Found the discrepancy. I use single precision in PyTorch. When I benchmark sgemm, the SSE code path is selected.

Conclusion: MKL detects Zen now, but currently only implements a Zen code path for dgemm and not for sgemm. To get good performance for sgemm, you have to fake being an Intel CPU.

Edit, longer description: https://github.com/pytorch/builder/issues/504


Hmm.

FWIW, on my [Skylake/Cascadelake]-X Intel systems, Intel's compilers performed well, almost always outperforming GCC and Clang. But on Zen, their performance was terrible. So I was happy to see that MKL, unlike the compilers, did not appear to gimp AMD.

It's disappointing that MKL doesn't use optimized code paths on the 3700X.

I messaged the person who actually ran the benchmarks and owns the laptop, asking them to chime in with more information. I'm just the person who wrote that benchmark suite.


It seems I have found the issue. We were both right. MKL now uses a Zen-optimized kernel for dgemm, but not (yet?) for sgemm. More details:

https://github.com/pytorch/builder/issues/504


If OpenBLAS' CPU detection fails, you can force it with an environment variable, but why omit AMD's implementation?


Do you know if this applies to epyc as well?


No, I don't. The 32-core AWS systems must be Epyc, so I'll try benchmarking there.

When OpenBLAS identifies the arch, it is competitive with MKL in single threaded performance, at least for matrices with a couple hundred rows and columns or more. But MKL truly shines with multiple threads, so scaling on a 32 core system would be interesting to look at.


You can see BLIS on Intel's home turf at https://github.com/flame/blis/blob/master/docs/Performance.m... (52-core SKX) and compare with OpenBLAS on 32-core Zen1. (Multithreaded BLAS isn't typically used in HPC, where the parallelism is elsewhere.)


I'd have to disagree, whenever I install new pip/conda packages, an MKL version is downloaded by default (I've never seen any *BLAS version by default in my life).


NumPy binary wheels on PyPI (i.e. from pip) are built with OpenBLAS. NumPy from the official Anaconda, Inc. conda channel defaults to MKL. The conda-forge channel defaults to OpenBLAS.

Explained in the NumPy docs here: https://numpy.org/install/


> Most Python math and ML libraries are compiled using GCC or LLVM and are linked against against cBLAS or OpenBLAS[1]

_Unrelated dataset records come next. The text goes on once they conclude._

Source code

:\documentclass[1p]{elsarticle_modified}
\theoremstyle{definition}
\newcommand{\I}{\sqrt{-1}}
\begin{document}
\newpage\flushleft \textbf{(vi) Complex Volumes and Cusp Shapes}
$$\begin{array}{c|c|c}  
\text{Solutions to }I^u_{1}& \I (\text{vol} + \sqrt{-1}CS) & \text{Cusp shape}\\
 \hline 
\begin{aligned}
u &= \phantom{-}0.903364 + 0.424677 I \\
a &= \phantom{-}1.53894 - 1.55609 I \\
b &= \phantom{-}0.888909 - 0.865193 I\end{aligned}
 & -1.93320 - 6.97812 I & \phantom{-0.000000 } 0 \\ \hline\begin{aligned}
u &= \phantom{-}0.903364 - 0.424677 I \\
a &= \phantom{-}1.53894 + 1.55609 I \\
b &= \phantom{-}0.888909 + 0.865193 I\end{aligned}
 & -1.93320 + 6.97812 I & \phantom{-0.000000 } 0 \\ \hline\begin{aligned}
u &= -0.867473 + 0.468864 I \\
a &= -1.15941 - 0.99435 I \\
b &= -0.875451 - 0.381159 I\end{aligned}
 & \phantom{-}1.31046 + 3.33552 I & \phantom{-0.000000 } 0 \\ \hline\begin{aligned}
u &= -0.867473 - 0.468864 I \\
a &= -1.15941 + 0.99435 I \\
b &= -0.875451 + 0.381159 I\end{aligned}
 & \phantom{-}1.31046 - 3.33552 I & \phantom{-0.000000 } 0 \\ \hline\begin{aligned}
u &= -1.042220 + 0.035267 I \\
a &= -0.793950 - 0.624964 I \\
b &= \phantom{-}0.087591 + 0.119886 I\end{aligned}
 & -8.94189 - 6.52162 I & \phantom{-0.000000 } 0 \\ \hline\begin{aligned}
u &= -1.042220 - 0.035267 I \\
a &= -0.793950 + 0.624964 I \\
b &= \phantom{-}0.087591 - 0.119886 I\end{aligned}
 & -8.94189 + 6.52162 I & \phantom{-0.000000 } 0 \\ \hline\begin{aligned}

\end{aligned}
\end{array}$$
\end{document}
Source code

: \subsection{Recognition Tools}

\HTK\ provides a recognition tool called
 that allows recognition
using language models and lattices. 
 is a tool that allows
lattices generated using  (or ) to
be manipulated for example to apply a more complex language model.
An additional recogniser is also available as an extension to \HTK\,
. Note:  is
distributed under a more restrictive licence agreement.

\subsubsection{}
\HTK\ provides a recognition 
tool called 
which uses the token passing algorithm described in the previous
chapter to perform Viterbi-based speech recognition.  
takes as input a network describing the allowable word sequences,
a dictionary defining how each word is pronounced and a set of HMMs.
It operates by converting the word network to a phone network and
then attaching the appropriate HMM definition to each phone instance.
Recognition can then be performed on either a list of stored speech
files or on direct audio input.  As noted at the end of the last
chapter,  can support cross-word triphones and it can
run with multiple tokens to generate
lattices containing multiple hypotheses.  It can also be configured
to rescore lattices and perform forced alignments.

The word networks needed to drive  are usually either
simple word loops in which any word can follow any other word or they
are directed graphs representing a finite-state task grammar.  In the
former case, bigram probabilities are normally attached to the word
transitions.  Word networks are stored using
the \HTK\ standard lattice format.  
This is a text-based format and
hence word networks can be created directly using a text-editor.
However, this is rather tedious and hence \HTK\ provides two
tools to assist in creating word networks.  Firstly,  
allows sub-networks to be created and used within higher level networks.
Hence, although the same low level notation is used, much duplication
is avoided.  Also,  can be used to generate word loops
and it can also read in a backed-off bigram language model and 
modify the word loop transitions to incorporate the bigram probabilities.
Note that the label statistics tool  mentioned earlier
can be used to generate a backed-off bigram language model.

This is definitely understating MKLs market share in BLAS. It's an extremely common BLAS backing for Python libraries.


MKL is a real problem in HPC, and it does play a significant role in decisions when purchasing clusters.

In addition, software like Mathematica/Matlab which use only MKL can affect decisions even for office workstations.


Money quote: "... on an AMD computer then you may set the environment variable MKL_DEBUG_CPU_TYPE=5."

When run on an AMD, any program built with Intel's compiler should have the environment variable set. I don't think there is any downside to leaving it on all the time, unless you are measuring how badly Intel has tried to cripple your AMD performance.


My understanding is that that flag is gone, as of couple of months ago. Intel “fixed” it.


Yes, starting with MKL 2020.01 release. The Wikipedia page has more information and references:

https://en.wikipedia.org/wiki/Math_Kernel_Library#Performanc...

This is quite bad, since a lot of software relies on Intel MKL as the default BLAS implementation (e.g. PyTorch binaries).


Why not patch out the CPUID check as a post compilation step?


That's definitely possible (it probably checks that the manufacturer ID is GenuineIntel), but nobody wants to distribute patched MKL versions, because it most likely violates the MKL license.

It may even be easier to replace the function altogether with LD_PRELOAD.


Indeed works. A simple trace reveals that the function is called mkl_serv_intel_cpu_true().

Make a file with the following content:

    int mkl_serv_intel_cpu_true() {
      return 1;
    }
Compile

    gcc -shared -o libfake.so fake.c
Run

    LD_PRELOAD=libfake.so yourprogram
And it uses the optimized AVX codepaths.

Disclaimer: may not be legal in your country. I take no responsibility.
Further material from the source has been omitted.